Life and Adventures of the Celebrated Bandit Joaquin Murrieta

Life and Adventures of the Celebrated Bandit Joaquin Murrieta
Author: Ireneo Paz
Publisher: Arte Publico Press
Total Pages: 260
Release: 2001
Genre: Biography & Autobiography
ISBN:

Download Life and Adventures of the Celebrated Bandit Joaquin Murrieta Book in PDF, Epub and Kindle

Here, in its original English translation, is the dime-novelesque biography of one of the most infamous bandits in the history of the Old West, for decades a source of fear and legend in the state of California. To Mexicans and Indians, however, Joaquin Murrieta became a symbol of resistance to the displacement and oppression visited on them in the wake of the Mexican-American War (1846-1848), particularly by the 'Forty-Niners who flooded into California from all over the world during the Gold Rush.
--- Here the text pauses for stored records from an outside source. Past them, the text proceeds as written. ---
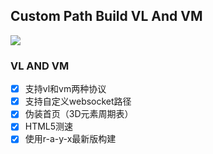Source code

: ﻿## Custom Path Build VL And VM
[![](https://www.herokucdn.com/deploy/button.png)](https://heroku.com/deploy?template=https://github.com/shop2docs/custompathvlandvm)

### VL AND VM
- [x] 支持vl和vm两种协议
- [x] 支持自定义websocket路径
- [x] 伪装首页（3D元素周期表）
- [x] HTML5测速
- [x] 使用r-a-y-x最新版构建
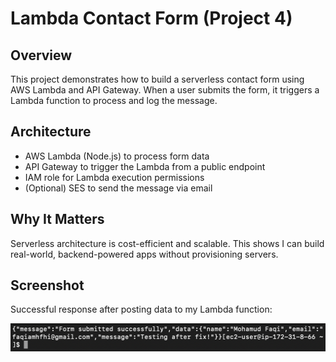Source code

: # Lambda Contact Form (Project 4)

## Overview
This project demonstrates how to build a serverless contact form using AWS Lambda and API Gateway. When a user submits the form, it triggers a Lambda function to process and log the message.

## Architecture
- AWS Lambda (Node.js) to process form data
- API Gateway to trigger the Lambda from a public endpoint
- IAM role for Lambda execution permissions
- (Optional) SES to send the message via email

## Why It Matters
Serverless architecture is cost-efficient and scalable. This shows I can build real-world, backend-powered apps without provisioning servers.

## Screenshot

Successful response after posting data to my Lambda function:

![Lambda Test](./lambda-test.png)
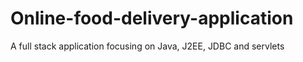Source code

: # Online-food-delivery-application

A full stack application focusing on Java, J2EE, JDBC and servlets
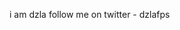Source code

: i am dzla
follow me on twitter - dzlafps

<!---
dzla941/dzla941 is a ✨ special ✨ repository because its `README.md` (this file) appears on your GitHub profile.
You can click the Preview link to take a look at your changes.
--->
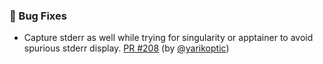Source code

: ### 🐛 Bug Fixes

- Capture stderr as well while trying for singularity or apptainer to avoid spurious stderr display.  [PR #208](https://github.com/datalad/datalad-container/pull/208) (by [@yarikoptic](https://github.com/yarikoptic))
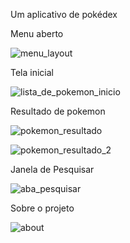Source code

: Um aplicativo de pokédex


Menu aberto


![menu_layout](https://user-images.githubusercontent.com/87837294/200601894-b5e62051-5048-4ace-a994-ad2bcd326d6e.jpeg)



Tela inicial

![lista_de_pokemon_inicio](https://user-images.githubusercontent.com/87837294/200601839-bc8f92c8-b6d1-4c64-841e-433120794989.jpeg)


Resultado de pokemon




![pokemon_resultado](https://user-images.githubusercontent.com/87837294/200601979-263fce0b-a143-4f70-9ec0-630863916691.jpeg)



![pokemon_resultado_2](https://user-images.githubusercontent.com/87837294/200602102-a33f8f00-98bc-4136-98c0-968c2df1c250.jpeg)



Janela de Pesquisar



![aba_pesquisar](https://user-images.githubusercontent.com/87837294/200602138-2d9dbe12-acac-47be-b744-1fbe4f4229cd.jpeg)



Sobre o projeto



![about](https://user-images.githubusercontent.com/87837294/200602219-cff916f5-ff5e-433b-aa7b-594c6295472c.jpeg)

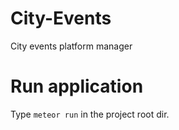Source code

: # City-Events
City events platform manager

# Run application
Type `meteor run` in the project root dir.
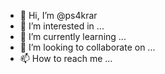 - 👋 Hi, I’m @ps4krar
- 👀 I’m interested in ...
- 🌱 I’m currently learning ...
- 💞️ I’m looking to collaborate on ...
- 📫 How to reach me ...

<!---
ps4krar/ps4krar is a ✨ special ✨ repository because its `README.md` (this file) appears on your GitHub profile.
You can click the Preview link to take a look at your changes.
--->
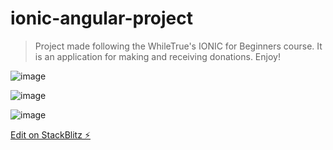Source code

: # ionic-angular-project


> Project made following the WhileTrue's IONIC for Beginners course. It is an application for making and receiving donations. Enjoy!

![image](https://user-images.githubusercontent.com/24318314/208746684-f7b87fce-9c8e-48bf-aa22-29e17dea9b59.png)

![image](https://user-images.githubusercontent.com/24318314/208747223-646c9cca-3799-47ce-b334-d3101c136058.png)

![image](https://user-images.githubusercontent.com/24318314/208747256-decfd995-3a03-437e-bd15-8dfb98068afb.png)

[Edit on StackBlitz ⚡️](https://stackblitz.com/edit/ionic-5-angular-10-start-template-kdtti2)
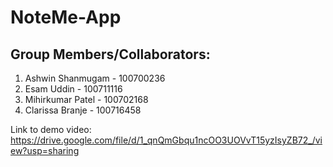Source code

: # NoteMe-App

## Group Members/Collaborators:

1. Ashwin Shanmugam - 100700236
2. Esam Uddin - 100711116
3. Mihirkumar Patel - 100702168
4. Clarissa Branje - 100716458


Link to demo video:
https://drive.google.com/file/d/1_qnQmGbqu1ncOO3UOVvT15yzIsyZB72_/view?usp=sharing
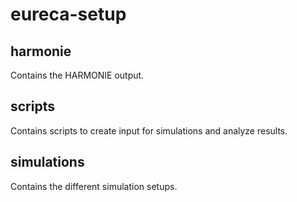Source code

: # eureca-setup

## harmonie
Contains the HARMONIE output.

## scripts
Contains scripts to create input for simulations and analyze results.

## simulations
Contains the different simulation setups.
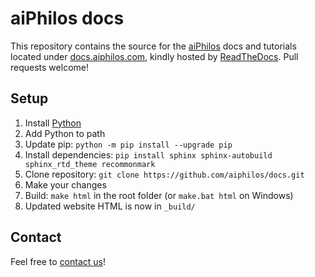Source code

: # aiPhilos docs

This repository contains the source for the [aiPhilos](https://aiphilos.com) docs and tutorials located under [docs.aiphilos.com](https://docs.aiphilos.com), kindly hosted by [ReadTheDocs](https://readthedocs.io). Pull requests welcome!

## Setup

1. Install [Python](https://www.python.org/downloads/)
1. Add Python to path
1. Update pip: `python -m pip install --upgrade pip`
1. Install dependencies: `pip install sphinx sphinx-autobuild sphinx_rtd_theme recommonmark`
1. Clone repository: `git clone https://github.com/aiphilos/docs.git`
1. Make your changes
1. Build: `make html` in the root folder (or `make.bat html` on Windows)
1. Updated website HTML is now in `_build/`

## Contact

Feel free to [contact us](https://www.aiphilos.com/kontakt)!
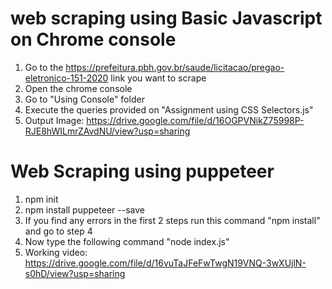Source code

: # web scraping using Basic Javascript on Chrome console 
1) Go to the https://prefeitura.pbh.gov.br/saude/licitacao/pregao-eletronico-151-2020  link you want to scrape
2) Open the chrome console 
3) Go to "Using Console" folder
4) Execute the queries provided on "Assignment using CSS Selectors.js"
4) Output Image: https://drive.google.com/file/d/16OGPVNikZ75998P-RJE8hWILmrZAvdNU/view?usp=sharing



# Web Scraping using puppeteer  
1) npm init
2) npm install puppeteer --save
3) If you find any errors in the first 2 steps run this command "npm install" and go to step 4
4) Now type the following command "node index.js"
5) Working video: https://drive.google.com/file/d/16vuTaJFeFwTwgN19VNQ-3wXUjlN-s0hD/view?usp=sharing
In his introduction, literary critic Luis Leal has researched and written the first definitive history of the Murrieta legend in its various incarnations. Ireneo Paz's Spanish-language biography was first published in Mexico City in 1904; it was translated into English by Frances P. Belle in 1925. This edition includes several line-drawings that appeared in the original volume, heightening the strong sense evoked here of this turbulent period in U. S. history.